**WHAT TO DO:** Compute how many lines in the data below contain "error"; answer only with that number.

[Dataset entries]
::::::::::
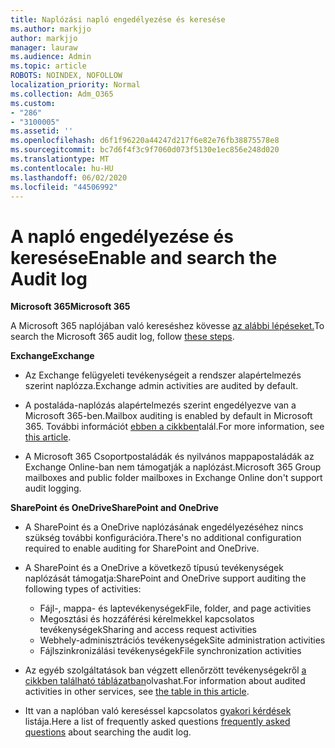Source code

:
 ```yaml
---
title: Naplózási napló engedélyezése és keresése
ms.author: markjjo
author: markjjo
manager: lauraw
ms.audience: Admin
ms.topic: article
ROBOTS: NOINDEX, NOFOLLOW
localization_priority: Normal
ms.collection: Adm_O365
ms.custom:
- "286"
- "3100005"
ms.assetid: ''
ms.openlocfilehash: d6f1f96220a44247d217f6e82e76fb38875578e8
ms.sourcegitcommit: bc7d6f4f3c9f7060d073f5130e1ec856e248d020
ms.translationtype: MT
ms.contentlocale: hu-HU
ms.lasthandoff: 06/02/2020
ms.locfileid: "44506992"
---
```

# <a name="enable-and-search-the-audit-log"></a><span data-ttu-id="41802-102">A napló engedélyezése és keresése</span><span class="sxs-lookup"><span data-stu-id="41802-102">Enable and search the Audit log</span></span>

<span data-ttu-id="41802-103">**Microsoft 365**</span><span class="sxs-lookup"><span data-stu-id="41802-103">**Microsoft 365**</span></span>

<span data-ttu-id="41802-104">A Microsoft 365 naplójában való kereséshez kövesse [az alábbi lépéseket.](https://docs.microsoft.com/microsoft-365/compliance/search-the-audit-log-in-security-and-compliance#search-the-audit-log)</span><span class="sxs-lookup"><span data-stu-id="41802-104">To search the Microsoft 365 audit log, follow [these steps](https://docs.microsoft.com/microsoft-365/compliance/search-the-audit-log-in-security-and-compliance#search-the-audit-log).</span></span>

<span data-ttu-id="41802-105">**Exchange**</span><span class="sxs-lookup"><span data-stu-id="41802-105">**Exchange**</span></span>

- <span data-ttu-id="41802-106">Az Exchange felügyeleti tevékenységeit a rendszer alapértelmezés szerint naplózza.</span><span class="sxs-lookup"><span data-stu-id="41802-106">Exchange admin activities are audited by default.</span></span>

- <span data-ttu-id="41802-107">A postaláda-naplózás alapértelmezés szerint engedélyezve van a Microsoft 365-ben.</span><span class="sxs-lookup"><span data-stu-id="41802-107">Mailbox auditing is enabled by default in Microsoft 365.</span></span> <span data-ttu-id="41802-108">További információt [ebben a cikkben](https://docs.microsoft.com/microsoft-365/compliance/enable-mailbox-auditing)talál.</span><span class="sxs-lookup"><span data-stu-id="41802-108">For more information, see  [this article](https://docs.microsoft.com/microsoft-365/compliance/enable-mailbox-auditing).</span></span>

- <span data-ttu-id="41802-109">A Microsoft 365 Csoportpostaládák és nyilvános mappapostaládák az Exchange Online-ban nem támogatják a naplózást.</span><span class="sxs-lookup"><span data-stu-id="41802-109">Microsoft 365 Group mailboxes and public folder mailboxes in Exchange Online don't support audit logging.</span></span>

<span data-ttu-id="41802-110">**SharePoint és OneDrive**</span><span class="sxs-lookup"><span data-stu-id="41802-110">**SharePoint and OneDrive**</span></span>

- <span data-ttu-id="41802-111">A SharePoint és a OneDrive naplózásának engedélyezéséhez nincs szükség további konfigurációra.</span><span class="sxs-lookup"><span data-stu-id="41802-111">There's no additional configuration required to enable auditing for SharePoint and OneDrive.</span></span>

- <span data-ttu-id="41802-112">A SharePoint és a OneDrive a következő típusú tevékenységek naplózását támogatja:</span><span class="sxs-lookup"><span data-stu-id="41802-112">SharePoint and OneDrive support auditing the following types of activities:</span></span>

    - <span data-ttu-id="41802-113">Fájl-, mappa- és laptevékenységek</span><span class="sxs-lookup"><span data-stu-id="41802-113">File, folder, and page activities</span></span>
    - <span data-ttu-id="41802-114">Megosztási és hozzáférési kérelmekkel kapcsolatos tevékenységek</span><span class="sxs-lookup"><span data-stu-id="41802-114">Sharing and access request activities</span></span>
    - <span data-ttu-id="41802-115">Webhely-adminisztrációs tevékenységek</span><span class="sxs-lookup"><span data-stu-id="41802-115">Site administration activities</span></span>
    - <span data-ttu-id="41802-116">Fájlszinkronizálási tevékenységek</span><span class="sxs-lookup"><span data-stu-id="41802-116">File synchronization activities</span></span>

- <span data-ttu-id="41802-117">Az egyéb szolgáltatások ban végzett ellenőrzött tevékenységekről [a cikkben található táblázatban](https://docs.microsoft.com/microsoft-365/compliance/search-the-audit-log-in-security-and-compliance#audited-activities)olvashat.</span><span class="sxs-lookup"><span data-stu-id="41802-117">For information about audited activities in other services, see  [the table in this article](https://docs.microsoft.com/microsoft-365/compliance/search-the-audit-log-in-security-and-compliance#audited-activities).</span></span>

- <span data-ttu-id="41802-118">Itt van a naplóban való kereséssel kapcsolatos [gyakori kérdések](https://docs.microsoft.com/microsoft-365/compliance/search-the-audit-log-in-security-and-compliance#frequently-asked-questions) listája.</span><span class="sxs-lookup"><span data-stu-id="41802-118">Here a list of frequently asked questions [frequently asked questions](https://docs.microsoft.com/microsoft-365/compliance/search-the-audit-log-in-security-and-compliance#frequently-asked-questions) about searching the audit log.</span></span>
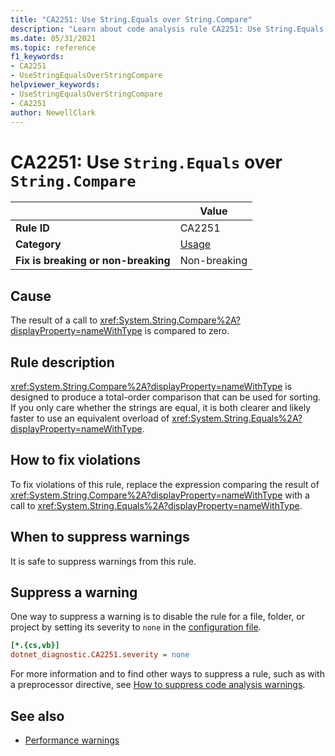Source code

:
 ```yaml
---
title: "CA2251: Use String.Equals over String.Compare"
description: "Learn about code analysis rule CA2251: Use String.Equals over String.Compare"
ms.date: 05/31/2021
ms.topic: reference
f1_keywords:
- CA2251
- UseStringEqualsOverStringCompare
helpviewer_keywords:
- UseStringEqualsOverStringCompare
- CA2251
author: NewellClark
---
```

# CA2251: Use `String.Equals` over `String.Compare`

| | Value |
|-|-|
| **Rule ID** |CA2251|
| **Category** |[Usage](usage-warnings.md)|
| **Fix is breaking or non-breaking** |Non-breaking|

## Cause

The result of a call to <xref:System.String.Compare%2A?displayProperty=nameWithType> is compared to zero.

## Rule description

<xref:System.String.Compare%2A?displayProperty=nameWithType> is designed to produce a total-order comparison that can be used for sorting. If you only care whether the strings are equal, it is both clearer and likely faster to use an equivalent overload of <xref:System.String.Equals%2A?displayProperty=nameWithType>.

## How to fix violations

To fix violations of this rule, replace the expression comparing the result of <xref:System.String.Compare%2A?displayProperty=nameWithType> with a call to <xref:System.String.Equals%2A?displayProperty=nameWithType>.

## When to suppress warnings

It is safe to suppress warnings from this rule.

## Suppress a warning

One way to suppress a warning is to disable the rule for a file, folder, or project by setting its severity to `none` in the [configuration file](../configuration-files.md).

```ini
[*.{cs,vb}]
dotnet_diagnostic.CA2251.severity = none
```

For more information and to find other ways to suppress a rule, such as with a preprocessor directive, see [How to suppress code analysis warnings](../suppress-warnings.md).

## See also

- [Performance warnings](performance-warnings.md)
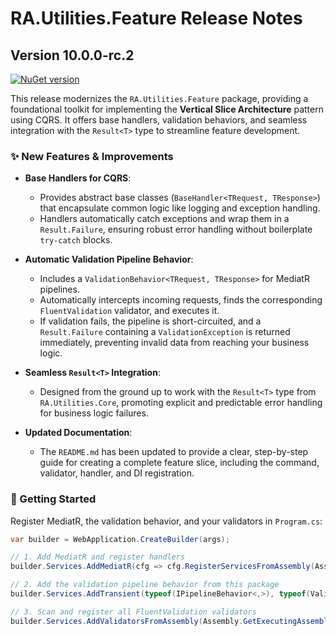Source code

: # RA.Utilities.Feature Release Notes

## Version 10.0.0-rc.2
[![NuGet version](https://img.shields.io/badge/NuGet-10.0.0--rc.2-orange?logo=nuget)](https://www.nuget.org/packages/RA.Utilities.Feature/10.0.0-rc.2)

This release modernizes the `RA.Utilities.Feature` package, providing a foundational toolkit for implementing the **Vertical Slice Architecture** pattern using CQRS. It offers base handlers, validation behaviors, and seamless integration with the `Result<T>` type to streamline feature development.

### ✨ New Features & Improvements

*   **Base Handlers for CQRS**:
    *   Provides abstract base classes (`BaseHandler<TRequest, TResponse>`) that encapsulate common logic like logging and exception handling.
    *   Handlers automatically catch exceptions and wrap them in a `Result.Failure`, ensuring robust error handling without boilerplate `try-catch` blocks.

*   **Automatic Validation Pipeline Behavior**:
    *   Includes a `ValidationBehavior<TRequest, TResponse>` for MediatR pipelines.
    *   Automatically intercepts incoming requests, finds the corresponding `FluentValidation` validator, and executes it.
    *   If validation fails, the pipeline is short-circuited, and a `Result.Failure` containing a `ValidationException` is returned immediately, preventing invalid data from reaching your business logic.

*   **Seamless `Result<T>` Integration**:
    *   Designed from the ground up to work with the `Result<T>` type from `RA.Utilities.Core`, promoting explicit and predictable error handling for business logic failures.

*   **Updated Documentation**:
    *   The `README.md` has been updated to provide a clear, step-by-step guide for creating a complete feature slice, including the command, validator, handler, and DI registration.

### 🚀 Getting Started

Register MediatR, the validation behavior, and your validators in `Program.cs`:

```csharp
var builder = WebApplication.CreateBuilder(args);

// 1. Add MediatR and register handlers
builder.Services.AddMediatR(cfg => cfg.RegisterServicesFromAssembly(Assembly.GetExecutingAssembly()));

// 2. Add the validation pipeline behavior from this package
builder.Services.AddTransient(typeof(IPipelineBehavior<,>), typeof(ValidationBehavior<,>));

// 3. Scan and register all FluentValidation validators
builder.Services.AddValidatorsFromAssembly(Assembly.GetExecutingAssembly());
```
::::::::::
**EXERCISE OUTPUT:** 2